[WORK REQUIRED]
The required output is the lines below from the line containing "r &= x^5 + x^4" to the line containing "i_k j_k \mid", inclusive, retyped exactly. No other lines belong in it.

■ ■ ■

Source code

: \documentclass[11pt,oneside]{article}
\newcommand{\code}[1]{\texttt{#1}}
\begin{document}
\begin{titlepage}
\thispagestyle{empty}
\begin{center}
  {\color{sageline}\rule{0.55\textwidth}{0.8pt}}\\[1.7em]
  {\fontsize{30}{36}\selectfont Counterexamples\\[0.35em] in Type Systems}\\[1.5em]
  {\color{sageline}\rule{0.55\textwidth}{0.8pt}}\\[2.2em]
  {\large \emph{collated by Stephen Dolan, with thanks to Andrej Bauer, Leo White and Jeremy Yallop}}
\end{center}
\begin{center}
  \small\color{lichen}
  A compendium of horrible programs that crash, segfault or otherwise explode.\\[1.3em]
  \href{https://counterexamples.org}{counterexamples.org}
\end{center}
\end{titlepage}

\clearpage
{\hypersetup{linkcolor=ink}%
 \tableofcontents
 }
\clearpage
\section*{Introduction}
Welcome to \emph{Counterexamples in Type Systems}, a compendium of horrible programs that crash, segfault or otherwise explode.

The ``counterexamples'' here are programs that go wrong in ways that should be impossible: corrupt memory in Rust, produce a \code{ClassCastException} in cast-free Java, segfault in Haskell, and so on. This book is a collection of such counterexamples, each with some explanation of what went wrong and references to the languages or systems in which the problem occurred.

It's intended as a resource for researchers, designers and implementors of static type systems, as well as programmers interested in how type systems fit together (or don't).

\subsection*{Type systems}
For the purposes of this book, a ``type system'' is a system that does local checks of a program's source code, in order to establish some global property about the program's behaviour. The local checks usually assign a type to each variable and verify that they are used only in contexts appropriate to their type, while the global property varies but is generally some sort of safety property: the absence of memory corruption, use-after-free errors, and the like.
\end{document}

■ ■ ■

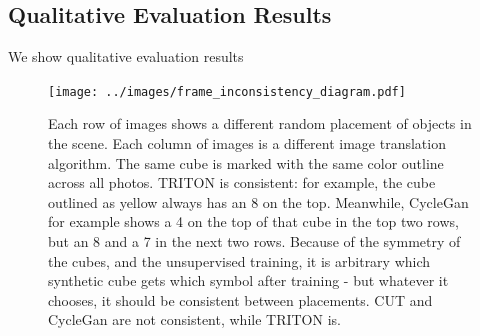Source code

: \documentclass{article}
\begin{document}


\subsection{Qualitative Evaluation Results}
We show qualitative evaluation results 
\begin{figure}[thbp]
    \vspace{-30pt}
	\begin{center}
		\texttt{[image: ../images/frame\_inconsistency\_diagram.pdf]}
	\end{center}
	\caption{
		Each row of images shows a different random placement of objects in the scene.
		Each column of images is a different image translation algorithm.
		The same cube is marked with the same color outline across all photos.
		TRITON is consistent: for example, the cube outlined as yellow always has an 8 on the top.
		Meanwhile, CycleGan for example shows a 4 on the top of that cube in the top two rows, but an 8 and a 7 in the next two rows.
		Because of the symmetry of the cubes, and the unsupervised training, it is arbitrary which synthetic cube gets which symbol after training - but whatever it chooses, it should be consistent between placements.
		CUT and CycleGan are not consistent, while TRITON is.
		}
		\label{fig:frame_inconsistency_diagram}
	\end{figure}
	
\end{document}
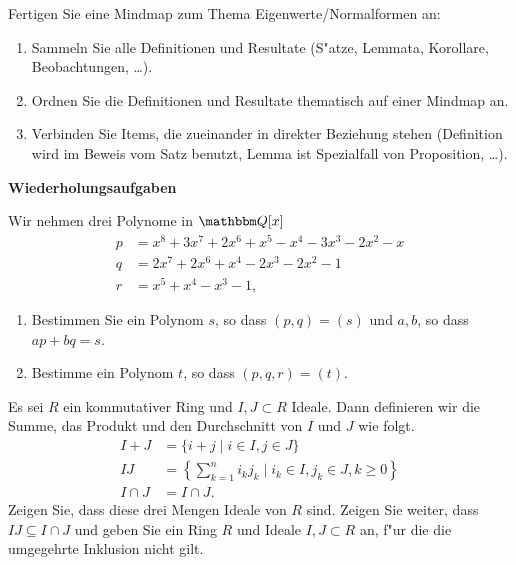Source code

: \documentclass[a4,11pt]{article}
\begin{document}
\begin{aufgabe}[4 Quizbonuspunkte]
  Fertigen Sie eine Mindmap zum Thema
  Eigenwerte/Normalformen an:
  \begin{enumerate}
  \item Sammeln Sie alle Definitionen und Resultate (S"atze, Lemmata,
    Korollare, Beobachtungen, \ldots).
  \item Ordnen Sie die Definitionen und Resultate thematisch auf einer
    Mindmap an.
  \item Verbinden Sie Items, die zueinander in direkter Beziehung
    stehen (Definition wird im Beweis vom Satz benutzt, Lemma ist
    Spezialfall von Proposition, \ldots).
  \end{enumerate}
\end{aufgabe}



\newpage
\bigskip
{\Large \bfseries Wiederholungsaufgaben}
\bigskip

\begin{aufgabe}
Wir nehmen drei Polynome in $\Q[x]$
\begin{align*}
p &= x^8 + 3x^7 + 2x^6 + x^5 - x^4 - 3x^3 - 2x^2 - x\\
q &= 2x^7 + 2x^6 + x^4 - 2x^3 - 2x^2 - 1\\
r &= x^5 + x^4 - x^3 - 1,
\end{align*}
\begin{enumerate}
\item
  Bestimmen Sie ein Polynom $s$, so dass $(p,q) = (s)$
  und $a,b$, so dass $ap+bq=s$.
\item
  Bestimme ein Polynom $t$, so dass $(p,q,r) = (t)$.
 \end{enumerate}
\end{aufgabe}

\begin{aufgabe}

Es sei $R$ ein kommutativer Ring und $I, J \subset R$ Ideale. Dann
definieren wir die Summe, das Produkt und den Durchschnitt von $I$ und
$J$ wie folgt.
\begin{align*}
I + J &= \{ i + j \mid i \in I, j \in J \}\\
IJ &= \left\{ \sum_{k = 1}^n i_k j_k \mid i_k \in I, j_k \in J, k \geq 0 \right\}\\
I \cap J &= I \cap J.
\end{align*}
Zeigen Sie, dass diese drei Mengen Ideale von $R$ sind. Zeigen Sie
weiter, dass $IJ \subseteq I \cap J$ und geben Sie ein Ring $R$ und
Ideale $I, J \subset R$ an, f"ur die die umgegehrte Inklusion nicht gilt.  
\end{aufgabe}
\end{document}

■ ■ ■

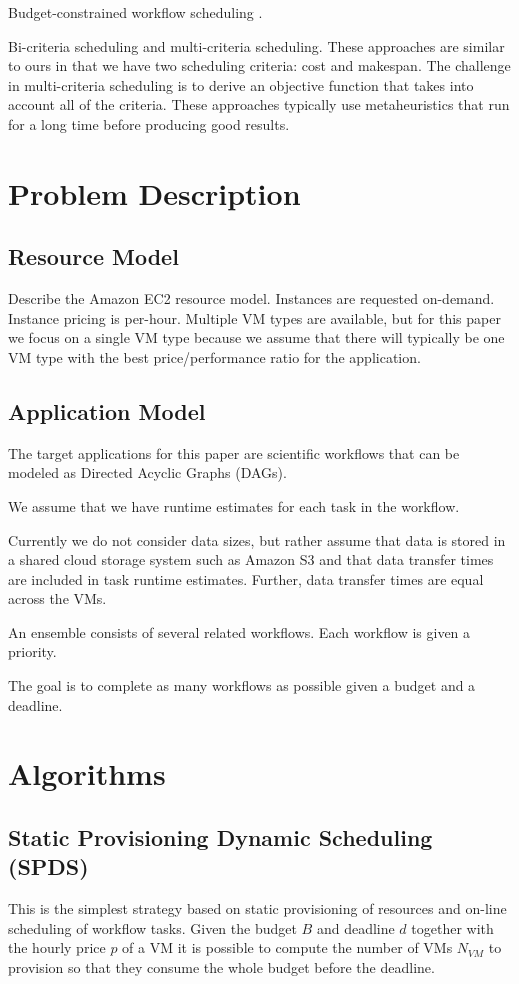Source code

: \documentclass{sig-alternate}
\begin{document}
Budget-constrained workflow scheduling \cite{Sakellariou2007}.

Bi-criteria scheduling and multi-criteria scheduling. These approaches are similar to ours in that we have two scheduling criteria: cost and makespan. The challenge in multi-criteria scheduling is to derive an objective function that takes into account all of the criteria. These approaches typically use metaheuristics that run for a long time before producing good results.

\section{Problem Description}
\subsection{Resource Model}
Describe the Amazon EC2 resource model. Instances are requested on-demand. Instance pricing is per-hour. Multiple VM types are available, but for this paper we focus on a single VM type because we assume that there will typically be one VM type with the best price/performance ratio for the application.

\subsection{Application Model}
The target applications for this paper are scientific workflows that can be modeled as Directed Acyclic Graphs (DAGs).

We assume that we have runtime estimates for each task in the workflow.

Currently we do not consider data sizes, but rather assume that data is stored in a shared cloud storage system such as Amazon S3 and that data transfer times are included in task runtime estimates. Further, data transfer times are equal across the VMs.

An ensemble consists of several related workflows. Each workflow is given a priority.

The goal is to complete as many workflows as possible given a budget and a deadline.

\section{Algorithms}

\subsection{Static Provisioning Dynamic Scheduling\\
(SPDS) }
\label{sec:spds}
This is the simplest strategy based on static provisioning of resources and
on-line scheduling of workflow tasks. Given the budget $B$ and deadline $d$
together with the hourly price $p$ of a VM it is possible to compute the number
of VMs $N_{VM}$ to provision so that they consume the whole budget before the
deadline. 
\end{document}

■ ■ ■

[PROBLEM SOLUTION]
r &= x^5 + x^4 - x^3 - 1,
\end{align*}
\begin{enumerate}
\item
  Bestimmen Sie ein Polynom $s$, so dass $(p,q) = (s)$
  und $a,b$, so dass $ap+bq=s$.
\item
  Bestimme ein Polynom $t$, so dass $(p,q,r) = (t)$.
 \end{enumerate}
\end{aufgabe}

\begin{aufgabe}

Es sei $R$ ein kommutativer Ring und $I, J \subset R$ Ideale. Dann
definieren wir die Summe, das Produkt und den Durchschnitt von $I$ und
$J$ wie folgt.
\begin{align*}
I + J &= \{ i + j \mid i \in I, j \in J \}\\
IJ &= \left\{ \sum_{k = 1}^n i_k j_k \mid i_k \in I, j_k \in J, k \geq 0 \right\}\\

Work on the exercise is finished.